A recent NYT article discusses the plight of users of an online crowd-sourced room rental service called Airbnb, which allows users to offer their rooms for rent for travelers looking to avoid paying exorbitant hotel fees. The problem? In many cities, such as New York City, people offering their rooms for rent to travelers are breaking local laws:
Back in September, Nigel Warren rented out his bedroom in the apartment where he lives for $100 a night on Airbnb, the fast-growing Web site for short-term home and apartment stays. His roommate was cool with it, and his guests behaved themselves during their stay in the East Village building where he is a renter.
But when he returned from a three-night trip to Colorado, he heard from his landlord. Special enforcement officers from the city showed up while he was gone, and the landlord received five violations for running afoul of rules related to illegal transient hotels. Added together, the potential fines looked as if they could reach over $40,000.

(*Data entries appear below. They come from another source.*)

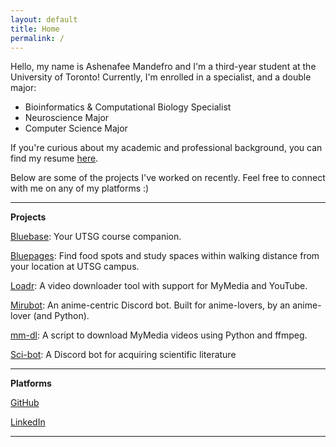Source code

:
 ```yaml
---
layout: default
title: Home
permalink: /
---
```


Hello, my name is Ashenafee Mandefro and I'm a third-year student at the University of Toronto! Currently, I'm enrolled in a specialist, and a double major:

- Bioinformatics & Computational Biology Specialist
- Neuroscience Major
- Computer Science Major

If you're curious about my academic and professional background, you can find my resume [here](https://www.ashenafee.com/resume.pdf).

Below are some of the projects I've worked on recently. Feel free to connect with me on any of my platforms :)

---

**Projects**

[Bluebase](https://github.com/ashenafee/bluebase): Your UTSG course companion.

[Bluepages](https://github.com/ashenafee/course-project-aarves): Find food spots and study spaces within walking distance from your location at UTSG campus.

[Loadr](https://www.ashenafee.com/LoadrFX/): A video downloader tool with support for MyMedia and YouTube.

[Mirubot](https://github.com/ashenafee/Mirubot): An anime-centric Discord bot. Built for anime-lovers, by an anime-lover (and Python).

[mm-dl](https://github.com/ashenafee/mm-dl): A script to download MyMedia videos using Python and ffmpeg.

[Sci-bot](https://github.com/ashenafee/scibot): A Discord bot for acquiring scientific literature

---

**Platforms**

[GitHub](https://github.com/ashenafee)

[LinkedIn](https://www.linkedin.com/in/ashenafee/)

---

New York City ordinances outlaw this sort of “crowd-sourced” approach to offering lodging for travelers:
local laws may prohibit most or all short-term rentals under many circumstances, though enforcement can be sporadic and you have no way of knowing how tough your local authorities will be. Your landlord may not allow such rentals in your lease or your condominium board may not look kindly on it … [NYC law] says you cannot rent out single-family homes or apartments, or rooms in them, for less than 30 days unless you are living in the home at the same time.
The NYCRR is a labrynthine mess that even lawyers have trouble navigating. Needless to say, though I’ve worked with the NYC regs before, I was unaware of this particular restriction.
What struck me about these ordinances, however, is that it appears to be a textbook definition of rent-seeking by hotel concerns when I read it. Indeed, after reading further, the justification for these laws seem flimsy at best:
New York City officials don’t come looking for you unless your neighbor, doorman or janitor has complained to the authorities about the strangers traipsing around.
“It’s not the bargain that somebody who bought or rented an apartment struck, that their neighbors could change by the day,” said John Feinblatt, the chief adviser to Mayor Michael R. Bloomberg for policy and strategic planning and the criminal justice coordinator. The city is also concerned with fire safety and maintaining at least some availability of rental inventory for people who live there.
These justifications don’t hold up upon interrogation. The “bargain” in question is one governed by the terms of the lease, and landlords are generally free to dictate the terms of that lease as they please. Landlords could, for example, place a restriction on this sort of short-term room rental if they wanted to. The fact that the landlord at issue in this case did not only proves further that this isn’t really a concern that comes up that often. If it was, you can bet the landlord would have a section in their lease devoted to banning this practice, so as to ensure they don’t get held liable for their tenants’ violation of the ordinance in question.
Second, the fire safety concern is related to the number of people in the building at any given time. That would be controlled by placing restrictions on maximum occupancy, which already exist. Notably, the fire hazard concern would also be implicated where people simply allowed friends to sleep over in their apartments, which a ban on individual room rentals would not prevent.
Third, the idea of “maintaining at least some available rental inventory for the people who live there” doesn’t even make sense. The only way these rooms get rented out is by someone who already occupies them. There’s no way that crowding out of rental space could occur here. The room is already “unavailable” to the other residents of the city because somebody already lives there.
So all we are really left with in this case is a law that represents rent-seeking by hotel businesses in New York City. There doesn’t seem to be a good reason to place a per se restriction on this sort of transaction where other laws already account for the justifications given. Which makes this whole thing a shame, because people clearly benefit from having this option available to them. Particularly in New York City, where reasonably safe and clean hotel rooms are notoriously expensive.
This is a good example of an instance where we really should just let the market (and the wonders of the internet) do its thing. For the reasons cited above, I can see no legitimate reason for this type of ordinance other than fattening the pockets of both hotel concerns and city governments, who get to impose fines every time a violation occurs. Regulations that attempt to solve legitimate problems with land use in a heavily populated suburban area are one thing. Regulations that serve merely as revenue-raising and rent-seeking provisions for the city—and its attendant private beneficiaries—are another thing entirely.
h/t Matt Yglesias
As someone who used Airbnb for housing in Indianapolis, during the MBA job fair, I have to say it is a wonderful service. In fact, I intend to use it from now on. This situation, explained above, is reminscent of the food truck battle occuring in NYC, D.C., Chicago and L.A. Incumbents, aka the hotels, are trying to find ways to curb the competition from people who offer far better service at a cheaper price. The same can be said of brick-and-mortar restaurants( and food carts) who pushed for parking regulations against food trucks. The market has decided it wanted an alternative to traditional housing and like all other industries, where incumbents are fighting competition, they will use government to force consumers to choose them.